OMP: Info #149: KMP_AFFINITY: Affinity capable, using global cpuid instr info
OMP: Info #154: KMP_AFFINITY: Initial OS proc set respected: {0,1,2,3,4,5,6,7}
OMP: Info #156: KMP_AFFINITY: 8 available OS procs
OMP: Info #157: KMP_AFFINITY: Uniform topology
OMP: Info #159: KMP_AFFINITY: 2 packages x 4 cores/pkg x 1 threads/core (8 total cores)
OMP: Info #160: KMP_AFFINITY: OS proc to physical thread map ([] => level not in map):
OMP: Info #168: KMP_AFFINITY: OS proc 0 maps to package 0 core 0 [thread 0]
OMP: Info #168: KMP_AFFINITY: OS proc 4 maps to package 0 core 1 [thread 0]
OMP: Info #168: KMP_AFFINITY: OS proc 2 maps to package 0 core 2 [thread 0]
OMP: Info #168: KMP_AFFINITY: OS proc 6 maps to package 0 core 3 [thread 0]
OMP: Info #168: KMP_AFFINITY: OS proc 1 maps to package 1 core 0 [thread 0]
OMP: Info #168: KMP_AFFINITY: OS proc 5 maps to package 1 core 1 [thread 0]
OMP: Info #168: KMP_AFFINITY: OS proc 3 maps to package 1 core 2 [thread 0]
OMP: Info #168: KMP_AFFINITY: OS proc 7 maps to package 1 core 3 [thread 0]
OMP: Info #147: KMP_AFFINITY: Internal thread 0 bound to OS proc set {0}
OMP: Info #147: KMP_AFFINITY: Internal thread 1 bound to OS proc set {1}
OMP: Info #147: KMP_AFFINITY: Internal thread 2 bound to OS proc set {4}
OMP: Info #147: KMP_AFFINITY: Internal thread 3 bound to OS proc set {5}
OMP: Info #147: KMP_AFFINITY: Internal thread 4 bound to OS proc set {2}
OMP: Info #147: KMP_AFFINITY: Internal thread 5 bound to OS proc set {3}
OMP: Info #147: KMP_AFFINITY: Internal thread 6 bound to OS proc set {6}
OMP: Info #147: KMP_AFFINITY: Internal thread 7 bound to OS proc set {7}

Why is there such a difference between the serial and openmp version?

I need to know where each thread is running cause I think that the first core is spawning 5 threads to itself but I wanted each core to have 1 thread.

Am I doing the pragma before for right?

 

thanks in advance!

7 posts / 0 new
Last post
For more complete information about compiler optimizations, see our Optimization Notice.

General questions about optimization strategy seem to be frowned upon here, particularly when they imply a need to refer to the optimization reports of the compiler of your choice.

If your question is whether the setting of num_threads for a parallel region over-rides the environment variable, that is the expectation.

If you are calculating 9 sums in parallel, using a smaller number of threads, it would appear to make sense to localize 1 or 2 sums to each thread, even if your compiler is able to perform simd reduction in the case where you have spread all sums across all threads, particularly if you have a reason to assign the threads alternating among CPUs as you showed.
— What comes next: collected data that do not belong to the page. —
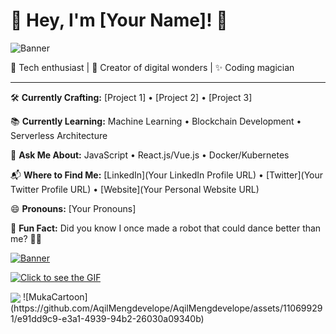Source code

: # 🌟 Hey, I'm [Your Name]! 🌟

![Banner](https://yourbannerimageurl.com)

🚀 Tech enthusiast | 🌈 Creator of digital wonders | ✨ Coding magician

---

🛠️ **Currently Crafting:** [Project 1] • [Project 2] • [Project 3]

📚 **Currently Learning:** Machine Learning • Blockchain Development • Serverless Architecture

🤔 **Ask Me About:** JavaScript • React.js/Vue.js • Docker/Kubernetes

📬 **Where to Find Me:** [LinkedIn](Your LinkedIn Profile URL) • [Twitter](Your Twitter Profile URL) • [Website](Your Personal Website URL)

😄 **Pronouns:** [Your Pronouns]

🎉 **Fun Fact:** Did you know I once made a robot that could dance better than me? 💃🤖

<a href="[https://www.google.com/url?sa=i&url=https%3A%2F%2Fjamfactory.tumblr.com%2Fpost%2F110927394096%2Fteaching-myself-pixel-art-and-gif-animation-so-i&psig=AOvVaw22Ia2p4rlxQDNVuFbZ7vR3&ust=1717927187998000&source=images&cd=vfe&opi=89978449&ved=0CBEQjRxqFwoTCNDot8_fy4YDFQAAAAAdAAAAABAE](https://64.media.tumblr.com/4863cb428e1bbedb07a09d2115598d12/tumblr_njqcjcWYqH1qz8lvgo1_1280.gif)">
    <img src="https://yourbannerimageurl.com" alt="Banner">
</a>

[![Click to see the GIF](https://yourbannerimageurl.com)](https://www.google.com/url?sa=i&url=https%3A%2F%2Fjamfactory.tumblr.com%2Fpost%2F110927394096%2Fteaching-myself-pixel-art-and-gif-animation-so-i&psig=AOvVaw22Ia2p4rlxQDNVuFbZ7vR3&ust=1717927187998000&source=images&cd=vfe&opi=89978449&ved=0CBEQjRxqFwoTCNDot8_fy4YDFQAAAAAdAAAAABAE)

<img src="https://camo.githubusercontent.com/4e14799e9b8c24a8655cf049a0502fd0fe0350ba07a6aebe4dea9c4096b7173e/68747470733a2f2f692e696d6775722e636f6d2f6b644b686778362e676966" align="center" data-canonical-src="https://i.imgur.com/kdKhgx6.gif" style="max-width: 100%; display: inline-block;" data-target="animated-image.originalImage">
![MukaCartoon](https://github.com/AqilMengdevelope/AqilMengdevelope/assets/110699291/e91dd9c9-e3a1-4939-94b2-26030a09340b)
You would want to examine the compiler reports, at least to the extent of assuring that you have simd optimized reduction in each thread.

If you are suggesting that 5 threads may be as good or better than 8 when calculating 9 sums in parallel, that may be so if you localize 1 or 2 sums to each thread.
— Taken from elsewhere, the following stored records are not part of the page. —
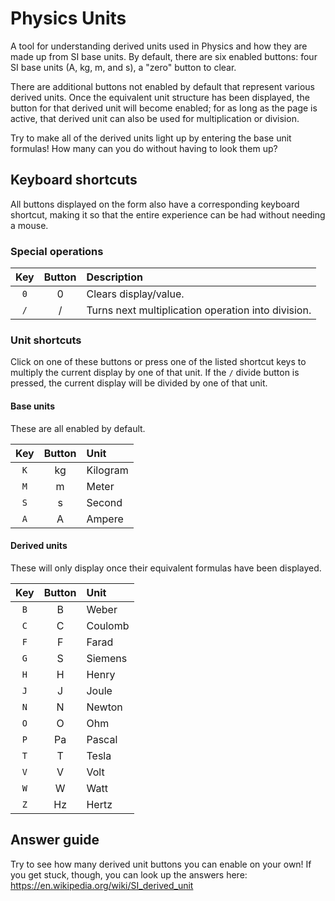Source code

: # Physics Units

A tool for understanding derived units used in Physics and how they are made up from SI base units. By default, there are six enabled buttons: four SI base units (A, kg, m, and s), a "zero" button to clear.

There are additional buttons not enabled by default that represent various derived units. Once the equivalent unit structure has been displayed, the button for that derived unit will become enabled; for as long as the page is active, that derived unit can also be used for multiplication or division.

Try to make all of the derived units light up by entering the base unit formulas! How many can you do without having to look them up?

## Keyboard shortcuts

All buttons displayed on the form also have a corresponding keyboard shortcut, making it so that the entire experience can be had without needing a mouse.

### Special operations

| Key | Button | Description |
| :---: | :---: | :--- |
| `0` | 0 | Clears display/value. |
| `/` | / | Turns next multiplication operation into division. |

### Unit shortcuts

Click on one of these buttons or press one of the listed shortcut keys to multiply the current display by one of that unit. If the `/` divide button is pressed, the current display will be divided by one of that unit.

#### Base units

These are all enabled by default.

| Key | Button | Unit |
| :---: | :---: | :--- |
| `K` | kg | Kilogram |
| `M` | m | Meter |
| `S` | s | Second |
| `A` | A | Ampere |

#### Derived units

These will only display once their equivalent formulas have been displayed.

| Key | Button | Unit |
| :---: | :---: | :--- |
| `B` | B | Weber |
| `C` | C | Coulomb |
| `F` | F | Farad |
| `G` | S | Siemens |
| `H` | H | Henry |
| `J` | J | Joule |
| `N` | N | Newton |
| `O` | O | Ohm |
| `P` | Pa | Pascal |
| `T` | T | Tesla |
| `V` | V | Volt |
| `W` | W | Watt |
| `Z` | Hz | Hertz |

## Answer guide
Try to see how many derived unit buttons you can enable on your own! If you get stuck, though, you can look up the answers here: https://en.wikipedia.org/wiki/SI_derived_unit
Tim is correct, this forum is for questions about the implementation of the runtime, You have also posted on StackOverflow, and I have already commented there :-)

Ok. My apologies for posting it here. 

I've already posted it there.

Thanks a lot!

I can't think of a search strategy to find this on stackoverflow.  Better titles are important.  Not that I'm too happy with the climate on stackoverflow where people try to discourage questioners from reading my responses.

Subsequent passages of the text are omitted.